The duration of the terminal phase was, on average, 8.8 days across all diagnoses; admission to a hospice during the terminal event can, therefore, be considered appropriate. The symptoms experienced by the patients were similar to other patient groups, such as those with cancer, where the necessity of palliative care involvement during the terminal phase is well documented.19 This particular SPNS is achieving a high rate of home (31%) and hospice (24%) deaths compared with the national average.20 Bereavement support was offered in all cases, with a high take-up of 95.2%, which is consistent with the high levels of distress experienced by carers of such patients.2
The limitations of this study are primarily a result of the retrospective collection of data and small sample size. The data used was originally collected for another purpose and not all the relevant information was rigorously documented. Information on each trigger was not assessed in a consistent manner, there is, therefore, the potential of missing data due to poor recording. The data was extracted from narrative clinical note entries, although these accounts did provide rich contextual information.
This study aimed to provide an initial evaluation of the prevalence and components of the triggers recommended by the NEoLCP to indicate that a patient has entered the palliative phase. Although the data collected related to patients already under the care of the SPNS, it has been possible to establish that the triggers are common and increase in frequency as patients approach death. The majority of the variation in the data could be explained by four components. At this stage, with only a small sample and retrospective data, we recommend that data on all eight triggers continue to be collected in order to produce robust validation through prospective studies. However, the four components deduced through the PCA do have face validity, although the relationship between infection and cognitive impairment remains unclear. Future studies should also focus on collecting data relating to the triggers prior to referral to palliative care services, and importantly whether the triggers and components predict survival. Validated measures of early cognitive dysfunction also need to be used.

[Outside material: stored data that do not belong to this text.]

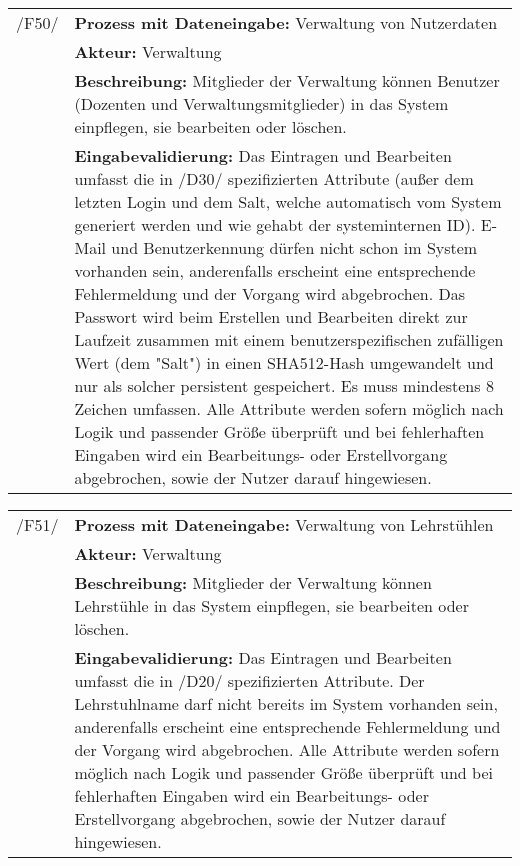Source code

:\begin{tabular}{p{1.5cm}p{14.5cm}}
	
	 /F50/	& \textbf{Prozess mit Dateneingabe:} Verwaltung von Nutzerdaten \\
				& \textbf{Akteur:} Verwaltung \\
				& \textbf{Beschreibung:} Mitglieder der Verwaltung können Benutzer (Dozenten und Verwaltungsmitglieder) in das System einpflegen, sie bearbeiten oder löschen. \\
				& \textbf{Eingabevalidierung:} Das Eintragen und Bearbeiten umfasst die in /D30/ spezifizierten Attribute (außer dem letzten Login und dem Salt, welche automatisch vom System generiert werden und wie gehabt der systeminternen ID). E-Mail und Benutzerkennung dürfen nicht schon im System vorhanden sein, anderenfalls erscheint eine entsprechende Fehlermeldung und der Vorgang wird abgebrochen. Das Passwort wird beim Erstellen und Bearbeiten direkt zur Laufzeit zusammen mit einem benutzerspezifischen zufälligen Wert (dem "Salt") in einen SHA512-Hash umgewandelt und nur als solcher persistent gespeichert. Es muss mindestens 8 Zeichen umfassen. Alle Attribute werden sofern möglich nach Logik und passender Größe überprüft und bei fehlerhaften Eingaben wird ein Bearbeitungs- oder Erstellvorgang abgebrochen, sowie der Nutzer darauf hingewiesen.\\[0.25cm]

\end{tabular}


\begin{tabular}{p{1.5cm}p{14.5cm}}
					
	 /F51/	& \textbf{Prozess mit Dateneingabe:} Verwaltung von Lehrstühlen \\
				& \textbf{Akteur:} Verwaltung \\
				& \textbf{Beschreibung:} Mitglieder der Verwaltung können Lehrstühle in das System einpflegen, sie bearbeiten oder löschen. \\
				& \textbf{Eingabevalidierung:} Das Eintragen und Bearbeiten umfasst die in /D20/ spezifizierten Attribute. Der Lehrstuhlname darf nicht bereits im System vorhanden sein, anderenfalls erscheint eine entsprechende Fehlermeldung und der Vorgang wird abgebrochen. Alle Attribute werden sofern möglich nach Logik und passender Größe überprüft und bei fehlerhaften Eingaben wird ein Bearbeitungs- oder Erstellvorgang abgebrochen, sowie der Nutzer darauf hingewiesen.\\[0.25cm]

\end{tabular}


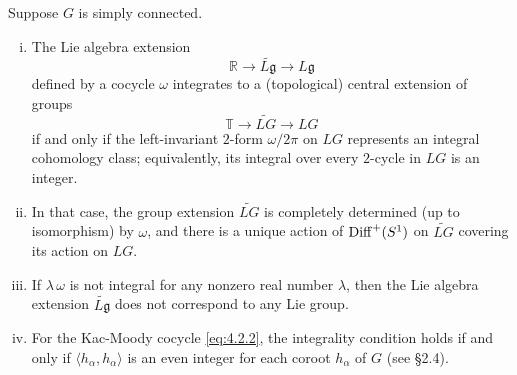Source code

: \documentclass[12pt]{article}
\begin{document}
\begin{theorem}\label{thm:PS-4.4.1}
    Suppose $G$ is simply connected.
    \begin{enumerate}[(i)]
        \item The Lie algebra extension
              \[
                  \mathbb{R} \longrightarrow \widetilde{L\mathfrak g} \longrightarrow L\mathfrak g
              \]
              defined by a cocycle $\omega$ integrates to a (topological) central extension of groups
              \[
                  \mathbb{T} \longrightarrow \widetilde{LG} \longrightarrow LG
              \]
              if and only if the left-invariant $2$-form $\omega/2\pi$ on $LG$ represents an integral cohomology class; equivalently, its integral over every $2$-cycle in $LG$ is an integer.

        \item In that case, the group extension $\widetilde{LG}$ is completely determined (up to isomorphism) by $\omega$, and there is a unique action of $\Diff^+(S^1)$ on $\widetilde{LG}$ covering its action on $LG$.

        \item If $\lambda\,\omega$ is not integral for any nonzero real number $\lambda$, then the Lie algebra extension $\widetilde{L\mathfrak g}$ does not correspond to any Lie group.

        \item For the Kac-Moody cocycle \eqref{eq:4.2.2}, the integrality condition holds if and only if $\langle h_\alpha, h_\alpha\rangle$ is an even integer for each coroot $h_\alpha$ of $G$ (see §2.4).
    \end{enumerate}
\end{theorem}
\end{document}

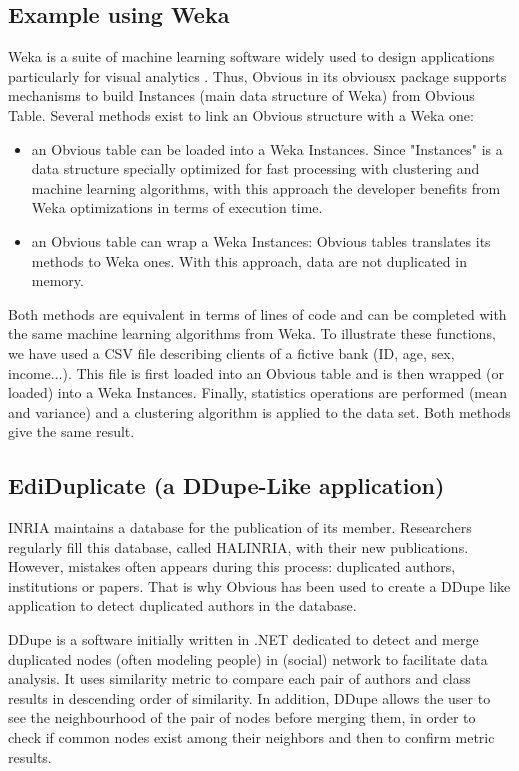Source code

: \subsection{Example using Weka}

Weka \cite{Weka} is a suite of machine learning software widely used to design applications particularly for visual analytics . Thus, Obvious in its obviousx package supports mechanisms to build Instances (main data structure of Weka) from Obvious Table. Several methods exist to link an Obvious structure with a Weka one:

\begin{itemize}
\item an Obvious table can be loaded into a Weka Instances. Since "Instances" is a data structure specially optimized for fast processing with clustering and machine learning algorithms, with this approach the developer benefits from Weka optimizations in terms of execution time.
\item an Obvious table can wrap a Weka Instances: Obvious tables translates its methods to Weka ones. With this approach, data are not duplicated in memory.
\end{itemize}

Both methods are equivalent in terms of lines of code and can be completed with the same machine learning algorithms from Weka. To illustrate these functions, we have used a CSV file describing clients of a fictive bank (ID, age, sex, income...). This file is first loaded into an Obvious table and is then wrapped (or loaded) into a Weka Instances. Finally, statistics operations are performed (mean and variance) and a clustering algorithm is applied to the data set. Both methods give the same result.

\subsection{EdiDuplicate (a DDupe-Like application)}

INRIA maintains a database for the publication of its member. Researchers regularly fill this database, called HALINRIA, with their new publications. However, mistakes often appears during this process: duplicated authors, institutions or papers. That is why Obvious has been used
to create a DDupe like application to detect duplicated authors in the database.

DDupe is a software initially written in .NET dedicated to detect and merge duplicated nodes (often modeling people)  in (social) network to facilitate data analysis. It uses similarity metric to compare each pair  of authors and class results in descending order of similarity. In addition, DDupe allows the user to see the neighbourhood of the pair of nodes before merging them, in order to check if common nodes exist among their neighbors and then to confirm metric results.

Our results suggest that through clearly defined referral criteria based on the NEoLCP triggers, patients with ANC can access specialist palliative care services at an appropriate stage of their illness. Prompt identification of the need for palliative care in ANC can ensure that the needs and preferences of those affected are heard and responded to with compassion and respect for the individual behind the disease. Through further validation of the triggers suggested by the NEoLCP, robust referral criteria can be produced; thus enabling this vulnerable group to access timely specialist palliative care, without overwhelming services.
Competing interests None.
Ethics approval NHS research ethics committee approval was not required for this secondary use of anonymised data collected as part of service development in accordance with the National Research Ethics Service guidance. No additional burdens or risk were imposed on participants.
Provenance and peer review Not commissioned; externally peer reviewed.
Data sharing statement JH has access to the full dataset.